Required work: Identify each line in the records below that contains the word "myBlockUI", and copy it.

Plain-text document sources
━━━━━━━━━━━━━━━━

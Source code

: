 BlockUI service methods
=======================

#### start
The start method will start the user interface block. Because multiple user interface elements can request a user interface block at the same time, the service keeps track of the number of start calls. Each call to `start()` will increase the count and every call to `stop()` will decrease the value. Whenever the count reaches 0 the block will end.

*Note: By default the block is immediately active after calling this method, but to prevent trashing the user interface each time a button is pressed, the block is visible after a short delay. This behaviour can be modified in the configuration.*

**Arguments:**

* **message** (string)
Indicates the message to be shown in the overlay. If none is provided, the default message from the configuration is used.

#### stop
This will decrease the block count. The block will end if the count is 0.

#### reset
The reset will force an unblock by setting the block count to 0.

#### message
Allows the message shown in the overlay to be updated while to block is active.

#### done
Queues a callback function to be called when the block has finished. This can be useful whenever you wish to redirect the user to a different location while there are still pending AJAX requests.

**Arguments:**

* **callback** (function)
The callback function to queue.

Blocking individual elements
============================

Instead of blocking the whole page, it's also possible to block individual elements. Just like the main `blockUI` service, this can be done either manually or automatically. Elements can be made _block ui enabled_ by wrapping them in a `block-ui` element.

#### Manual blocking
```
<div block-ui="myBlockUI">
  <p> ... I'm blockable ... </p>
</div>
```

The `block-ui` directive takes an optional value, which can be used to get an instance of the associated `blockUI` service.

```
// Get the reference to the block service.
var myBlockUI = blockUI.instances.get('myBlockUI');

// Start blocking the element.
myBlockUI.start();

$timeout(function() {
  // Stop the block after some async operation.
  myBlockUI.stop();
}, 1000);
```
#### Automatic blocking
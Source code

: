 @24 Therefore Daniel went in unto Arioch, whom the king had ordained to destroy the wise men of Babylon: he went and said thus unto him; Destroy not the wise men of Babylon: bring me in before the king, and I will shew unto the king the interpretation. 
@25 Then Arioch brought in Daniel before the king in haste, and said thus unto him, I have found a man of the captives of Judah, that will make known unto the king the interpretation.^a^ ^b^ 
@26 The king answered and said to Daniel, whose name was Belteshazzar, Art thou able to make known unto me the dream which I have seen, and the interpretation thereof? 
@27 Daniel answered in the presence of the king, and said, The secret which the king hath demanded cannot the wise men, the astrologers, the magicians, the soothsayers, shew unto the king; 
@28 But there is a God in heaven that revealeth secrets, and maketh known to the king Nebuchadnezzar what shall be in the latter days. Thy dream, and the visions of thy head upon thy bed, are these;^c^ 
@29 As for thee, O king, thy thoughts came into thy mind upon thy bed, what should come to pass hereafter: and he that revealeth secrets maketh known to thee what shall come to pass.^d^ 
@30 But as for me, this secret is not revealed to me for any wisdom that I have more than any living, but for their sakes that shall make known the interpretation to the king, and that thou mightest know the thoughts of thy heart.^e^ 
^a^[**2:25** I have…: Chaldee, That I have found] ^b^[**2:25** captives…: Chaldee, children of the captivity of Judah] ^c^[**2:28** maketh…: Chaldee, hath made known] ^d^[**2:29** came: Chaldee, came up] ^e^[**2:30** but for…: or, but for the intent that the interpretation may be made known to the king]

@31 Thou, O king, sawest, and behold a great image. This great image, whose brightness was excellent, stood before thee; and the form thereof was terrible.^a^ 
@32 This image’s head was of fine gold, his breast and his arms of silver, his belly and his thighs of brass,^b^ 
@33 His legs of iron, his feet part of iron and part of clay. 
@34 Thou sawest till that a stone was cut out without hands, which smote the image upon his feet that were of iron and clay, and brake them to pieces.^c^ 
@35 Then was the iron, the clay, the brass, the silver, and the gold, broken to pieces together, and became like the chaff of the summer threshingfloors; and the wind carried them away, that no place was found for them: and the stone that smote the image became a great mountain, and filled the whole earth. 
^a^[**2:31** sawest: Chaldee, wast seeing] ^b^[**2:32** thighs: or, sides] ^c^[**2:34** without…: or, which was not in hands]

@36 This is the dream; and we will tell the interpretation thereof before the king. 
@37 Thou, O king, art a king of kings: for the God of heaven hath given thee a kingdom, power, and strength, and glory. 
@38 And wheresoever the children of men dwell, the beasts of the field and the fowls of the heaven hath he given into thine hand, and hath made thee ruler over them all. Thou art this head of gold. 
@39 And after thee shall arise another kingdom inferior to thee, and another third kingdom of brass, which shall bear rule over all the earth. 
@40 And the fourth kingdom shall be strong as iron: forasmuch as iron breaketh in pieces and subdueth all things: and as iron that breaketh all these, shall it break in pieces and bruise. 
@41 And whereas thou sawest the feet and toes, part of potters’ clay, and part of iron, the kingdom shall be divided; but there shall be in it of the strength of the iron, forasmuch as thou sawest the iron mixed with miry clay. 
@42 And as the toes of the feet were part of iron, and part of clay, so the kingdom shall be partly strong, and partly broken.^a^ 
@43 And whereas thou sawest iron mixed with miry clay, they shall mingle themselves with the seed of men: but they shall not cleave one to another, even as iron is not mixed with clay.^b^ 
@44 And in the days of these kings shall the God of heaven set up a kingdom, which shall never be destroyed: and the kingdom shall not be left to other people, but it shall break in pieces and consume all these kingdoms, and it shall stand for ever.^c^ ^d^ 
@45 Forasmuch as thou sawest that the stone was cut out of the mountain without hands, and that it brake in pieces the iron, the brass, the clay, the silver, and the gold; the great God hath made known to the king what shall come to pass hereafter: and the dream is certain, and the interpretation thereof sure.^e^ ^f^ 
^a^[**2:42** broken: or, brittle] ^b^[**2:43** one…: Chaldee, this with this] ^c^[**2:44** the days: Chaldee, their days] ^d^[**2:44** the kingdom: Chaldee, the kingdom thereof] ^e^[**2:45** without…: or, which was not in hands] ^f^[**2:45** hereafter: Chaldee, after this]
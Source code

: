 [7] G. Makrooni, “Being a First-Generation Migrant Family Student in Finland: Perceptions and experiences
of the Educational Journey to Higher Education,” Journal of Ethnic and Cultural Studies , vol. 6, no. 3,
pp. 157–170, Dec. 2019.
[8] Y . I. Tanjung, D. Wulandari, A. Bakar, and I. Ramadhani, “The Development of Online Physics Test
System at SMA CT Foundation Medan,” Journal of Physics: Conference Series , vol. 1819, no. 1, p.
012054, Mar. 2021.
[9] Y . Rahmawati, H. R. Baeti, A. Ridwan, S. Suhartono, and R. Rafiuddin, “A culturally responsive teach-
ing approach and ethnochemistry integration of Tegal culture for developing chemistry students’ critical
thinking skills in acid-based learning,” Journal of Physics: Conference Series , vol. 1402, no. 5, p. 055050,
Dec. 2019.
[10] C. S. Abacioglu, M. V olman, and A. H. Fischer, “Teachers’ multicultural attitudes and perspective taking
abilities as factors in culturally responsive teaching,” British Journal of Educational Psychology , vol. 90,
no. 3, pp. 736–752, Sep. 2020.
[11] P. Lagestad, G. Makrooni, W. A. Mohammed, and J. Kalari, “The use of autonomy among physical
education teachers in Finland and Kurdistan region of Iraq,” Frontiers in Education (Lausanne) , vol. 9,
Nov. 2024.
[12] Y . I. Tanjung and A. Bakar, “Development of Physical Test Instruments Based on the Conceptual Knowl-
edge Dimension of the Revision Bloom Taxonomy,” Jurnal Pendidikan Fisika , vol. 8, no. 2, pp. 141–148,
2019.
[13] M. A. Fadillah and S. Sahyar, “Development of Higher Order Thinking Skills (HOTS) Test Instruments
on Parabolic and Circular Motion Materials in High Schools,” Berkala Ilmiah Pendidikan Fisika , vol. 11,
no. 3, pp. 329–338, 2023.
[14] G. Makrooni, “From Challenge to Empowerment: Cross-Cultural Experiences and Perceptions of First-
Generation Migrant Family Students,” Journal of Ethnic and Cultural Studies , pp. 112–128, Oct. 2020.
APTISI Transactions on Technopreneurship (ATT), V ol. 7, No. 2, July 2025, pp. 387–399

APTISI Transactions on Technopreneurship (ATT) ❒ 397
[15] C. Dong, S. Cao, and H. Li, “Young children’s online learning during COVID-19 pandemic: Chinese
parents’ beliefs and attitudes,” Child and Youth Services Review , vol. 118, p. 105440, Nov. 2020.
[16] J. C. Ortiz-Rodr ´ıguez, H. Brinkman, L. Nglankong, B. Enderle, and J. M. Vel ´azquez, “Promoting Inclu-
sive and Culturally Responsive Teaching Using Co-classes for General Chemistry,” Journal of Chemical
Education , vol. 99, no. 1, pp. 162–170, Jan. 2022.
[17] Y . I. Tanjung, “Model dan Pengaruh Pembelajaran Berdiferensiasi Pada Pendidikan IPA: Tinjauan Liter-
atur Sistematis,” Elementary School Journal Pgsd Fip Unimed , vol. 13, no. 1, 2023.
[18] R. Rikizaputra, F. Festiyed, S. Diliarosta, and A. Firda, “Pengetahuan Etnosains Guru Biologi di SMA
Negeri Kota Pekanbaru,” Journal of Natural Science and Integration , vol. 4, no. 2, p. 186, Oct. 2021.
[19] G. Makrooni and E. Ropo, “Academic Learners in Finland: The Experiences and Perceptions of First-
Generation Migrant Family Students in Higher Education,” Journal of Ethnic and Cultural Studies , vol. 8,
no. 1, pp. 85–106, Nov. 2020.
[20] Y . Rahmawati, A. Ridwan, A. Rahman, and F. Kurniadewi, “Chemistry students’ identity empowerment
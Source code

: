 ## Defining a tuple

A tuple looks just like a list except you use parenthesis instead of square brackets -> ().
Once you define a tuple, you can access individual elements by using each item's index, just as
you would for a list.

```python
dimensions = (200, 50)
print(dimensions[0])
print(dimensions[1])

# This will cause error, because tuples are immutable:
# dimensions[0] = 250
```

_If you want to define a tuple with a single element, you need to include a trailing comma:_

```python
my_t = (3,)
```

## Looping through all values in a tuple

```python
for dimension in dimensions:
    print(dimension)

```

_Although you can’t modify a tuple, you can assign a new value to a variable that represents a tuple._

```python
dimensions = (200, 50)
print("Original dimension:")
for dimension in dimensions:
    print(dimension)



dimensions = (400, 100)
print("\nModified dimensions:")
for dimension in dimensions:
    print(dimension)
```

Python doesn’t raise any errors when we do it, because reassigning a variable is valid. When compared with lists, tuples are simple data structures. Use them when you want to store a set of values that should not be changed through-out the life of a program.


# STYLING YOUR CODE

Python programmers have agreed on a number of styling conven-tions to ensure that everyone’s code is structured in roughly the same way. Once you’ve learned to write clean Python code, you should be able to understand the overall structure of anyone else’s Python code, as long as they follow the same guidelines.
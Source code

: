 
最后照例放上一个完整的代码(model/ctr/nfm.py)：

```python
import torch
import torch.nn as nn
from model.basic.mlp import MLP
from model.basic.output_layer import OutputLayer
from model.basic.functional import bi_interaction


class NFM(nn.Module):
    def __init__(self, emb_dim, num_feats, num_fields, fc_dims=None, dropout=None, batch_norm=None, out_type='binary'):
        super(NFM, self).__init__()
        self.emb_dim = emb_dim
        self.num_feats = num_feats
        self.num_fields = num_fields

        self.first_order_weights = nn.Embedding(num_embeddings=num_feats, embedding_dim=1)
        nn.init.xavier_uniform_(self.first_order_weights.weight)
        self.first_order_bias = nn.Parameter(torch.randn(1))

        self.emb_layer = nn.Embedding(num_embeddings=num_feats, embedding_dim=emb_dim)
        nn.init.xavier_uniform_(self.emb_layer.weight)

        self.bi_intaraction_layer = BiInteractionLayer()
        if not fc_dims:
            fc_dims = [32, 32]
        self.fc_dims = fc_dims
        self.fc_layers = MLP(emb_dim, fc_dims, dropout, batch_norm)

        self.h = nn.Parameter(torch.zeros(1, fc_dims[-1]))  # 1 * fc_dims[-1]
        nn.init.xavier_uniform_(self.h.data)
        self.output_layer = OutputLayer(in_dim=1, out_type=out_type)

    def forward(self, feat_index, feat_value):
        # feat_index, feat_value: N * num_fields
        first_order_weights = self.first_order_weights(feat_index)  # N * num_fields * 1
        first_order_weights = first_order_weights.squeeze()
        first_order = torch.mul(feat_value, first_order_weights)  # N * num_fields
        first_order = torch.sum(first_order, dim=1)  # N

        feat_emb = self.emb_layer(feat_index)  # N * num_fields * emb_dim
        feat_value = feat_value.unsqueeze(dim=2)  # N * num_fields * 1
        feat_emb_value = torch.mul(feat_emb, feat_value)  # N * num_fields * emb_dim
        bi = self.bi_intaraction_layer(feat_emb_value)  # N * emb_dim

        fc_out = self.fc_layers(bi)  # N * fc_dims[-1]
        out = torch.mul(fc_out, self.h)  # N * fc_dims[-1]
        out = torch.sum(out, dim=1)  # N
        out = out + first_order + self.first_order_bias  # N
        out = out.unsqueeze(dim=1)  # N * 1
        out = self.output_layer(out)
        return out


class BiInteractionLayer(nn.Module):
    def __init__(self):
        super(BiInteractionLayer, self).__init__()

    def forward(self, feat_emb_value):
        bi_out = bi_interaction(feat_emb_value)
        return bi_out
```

━━━━━━━━━━━━━━━━

Exercise response:
<div block-ui="myBlockUI">
var myBlockUI = blockUI.instances.get('myBlockUI');
myBlockUI.start();
  myBlockUI.stop();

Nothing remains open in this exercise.